__About this task__
Pick out all lines with the word "loss" from the records that follow.

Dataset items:
——————

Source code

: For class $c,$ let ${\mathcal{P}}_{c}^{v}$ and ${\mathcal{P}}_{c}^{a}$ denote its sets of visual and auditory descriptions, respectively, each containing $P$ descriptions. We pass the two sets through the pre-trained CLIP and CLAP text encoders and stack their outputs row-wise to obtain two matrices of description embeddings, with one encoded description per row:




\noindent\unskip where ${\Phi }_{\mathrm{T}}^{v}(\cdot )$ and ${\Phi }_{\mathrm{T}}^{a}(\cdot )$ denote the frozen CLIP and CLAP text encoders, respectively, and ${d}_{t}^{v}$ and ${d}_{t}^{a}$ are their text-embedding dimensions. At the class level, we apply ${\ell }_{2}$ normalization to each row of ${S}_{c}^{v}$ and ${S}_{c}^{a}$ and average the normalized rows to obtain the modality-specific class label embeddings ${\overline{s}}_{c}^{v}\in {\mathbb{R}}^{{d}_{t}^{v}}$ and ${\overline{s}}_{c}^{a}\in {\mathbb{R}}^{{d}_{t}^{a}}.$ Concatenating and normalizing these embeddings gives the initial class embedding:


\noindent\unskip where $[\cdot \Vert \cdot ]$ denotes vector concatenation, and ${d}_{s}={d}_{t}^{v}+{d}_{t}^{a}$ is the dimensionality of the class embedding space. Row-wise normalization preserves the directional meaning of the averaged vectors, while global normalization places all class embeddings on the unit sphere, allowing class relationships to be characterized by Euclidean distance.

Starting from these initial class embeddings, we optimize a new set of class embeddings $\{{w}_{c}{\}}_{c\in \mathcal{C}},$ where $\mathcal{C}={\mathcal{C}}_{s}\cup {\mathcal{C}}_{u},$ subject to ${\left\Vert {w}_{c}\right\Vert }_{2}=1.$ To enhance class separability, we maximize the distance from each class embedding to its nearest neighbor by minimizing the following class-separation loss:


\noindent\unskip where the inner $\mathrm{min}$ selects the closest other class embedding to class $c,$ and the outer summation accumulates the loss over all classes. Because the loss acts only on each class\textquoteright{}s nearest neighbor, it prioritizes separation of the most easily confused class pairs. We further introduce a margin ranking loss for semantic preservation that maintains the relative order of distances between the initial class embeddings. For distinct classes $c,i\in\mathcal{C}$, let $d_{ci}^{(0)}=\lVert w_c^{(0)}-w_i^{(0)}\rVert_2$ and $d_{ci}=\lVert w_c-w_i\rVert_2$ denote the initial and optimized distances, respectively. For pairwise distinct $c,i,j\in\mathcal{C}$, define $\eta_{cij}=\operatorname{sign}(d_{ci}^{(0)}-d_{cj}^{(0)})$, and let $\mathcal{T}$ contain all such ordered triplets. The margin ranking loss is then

——————

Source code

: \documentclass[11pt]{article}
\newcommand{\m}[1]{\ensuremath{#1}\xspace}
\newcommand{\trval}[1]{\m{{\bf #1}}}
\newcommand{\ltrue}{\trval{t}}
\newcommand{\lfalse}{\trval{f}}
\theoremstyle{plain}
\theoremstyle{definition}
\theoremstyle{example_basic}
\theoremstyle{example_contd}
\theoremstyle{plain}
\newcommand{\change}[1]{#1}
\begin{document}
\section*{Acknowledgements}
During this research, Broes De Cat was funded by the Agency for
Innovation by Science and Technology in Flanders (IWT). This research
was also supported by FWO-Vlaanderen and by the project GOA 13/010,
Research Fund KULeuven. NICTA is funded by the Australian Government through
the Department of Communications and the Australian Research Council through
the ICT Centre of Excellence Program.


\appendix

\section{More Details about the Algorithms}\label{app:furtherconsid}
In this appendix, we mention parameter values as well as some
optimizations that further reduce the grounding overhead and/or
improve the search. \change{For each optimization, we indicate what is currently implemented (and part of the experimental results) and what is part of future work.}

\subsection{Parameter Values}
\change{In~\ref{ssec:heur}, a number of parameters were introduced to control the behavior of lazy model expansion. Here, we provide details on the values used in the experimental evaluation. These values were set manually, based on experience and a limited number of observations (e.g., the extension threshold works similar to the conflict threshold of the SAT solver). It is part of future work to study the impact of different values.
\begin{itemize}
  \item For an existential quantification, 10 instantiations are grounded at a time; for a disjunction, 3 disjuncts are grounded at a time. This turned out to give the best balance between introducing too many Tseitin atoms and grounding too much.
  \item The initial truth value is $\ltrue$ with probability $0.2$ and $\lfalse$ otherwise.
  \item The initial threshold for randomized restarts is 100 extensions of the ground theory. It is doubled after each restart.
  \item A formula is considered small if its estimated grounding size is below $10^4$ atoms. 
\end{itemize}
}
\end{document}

——————

__Finished exercise__
Starting from these initial class embeddings, we optimize a new set of class embeddings $\{{w}_{c}{\}}_{c\in \mathcal{C}},$ where $\mathcal{C}={\mathcal{C}}_{s}\cup {\mathcal{C}}_{u},$ subject to ${\left\Vert {w}_{c}\right\Vert }_{2}=1.$ To enhance class separability, we maximize the distance from each class embedding to its nearest neighbor by minimizing the following class-separation loss:
\noindent\unskip where the inner $\mathrm{min}$ selects the closest other class embedding to class $c,$ and the outer summation accumulates the loss over all classes. Because the loss acts only on each class\textquoteright{}s nearest neighbor, it prioritizes separation of the most easily confused class pairs. We further introduce a margin ranking loss for semantic preservation that maintains the relative order of distances between the initial class embeddings. For distinct classes $c,i\in\mathcal{C}$, let $d_{ci}^{(0)}=\lVert w_c^{(0)}-w_i^{(0)}\rVert_2$ and $d_{ci}=\lVert w_c-w_i\rVert_2$ denote the initial and optimized distances, respectively. For pairwise distinct $c,i,j\in\mathcal{C}$, define $\eta_{cij}=\operatorname{sign}(d_{ci}^{(0)}-d_{cj}^{(0)})$, and let $\mathcal{T}$ contain all such ordered triplets. The margin ranking loss is then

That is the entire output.